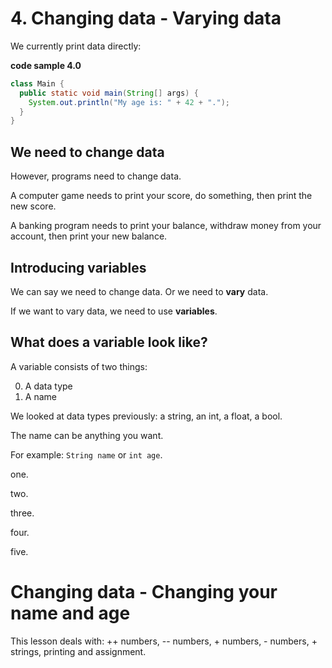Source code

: # 4. Changing data - Varying data

We currently print data directly:

**code sample 4.0**
```java
class Main {
  public static void main(String[] args) {
    System.out.println("My age is: " + 42 + ".");
  }
}
```

## We need to change data

However, programs need to change data.

A computer game needs to print your score, do something, then print the new score.

A banking program needs to print your balance, withdraw money from your account, then print your new balance.

## Introducing variables

We can say we need to change data. Or we need to **vary** data.

If we want to vary data, we need to use **variables**.

## What does a variable look like?

A variable consists of two things:

0. A data type
0. A name

We looked at data types previously: a string, an int, a float, a bool.

The name can be anything you want.

For example: `String name` or `int age`.

one.

two.

three.

four.

five.

# Changing data - Changing your name and age

This lesson deals with: ++ numbers, -- numbers, + numbers, - numbers, + strings, printing and assignment.
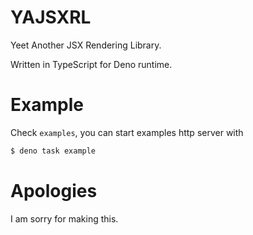 # YAJSXRL

Yeet Another JSX Rendering Library.

Written in TypeScript for Deno runtime.

# Example

Check `examples`, you can start examples http server with

```bash
$ deno task example
```

# Apologies
I am sorry for making this.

+++++

» Task instructions: Each line in the entries above that includes the string "variables" should be extracted.

» Answer area:
## Introducing variables
If we want to vary data, we need to use **variables**.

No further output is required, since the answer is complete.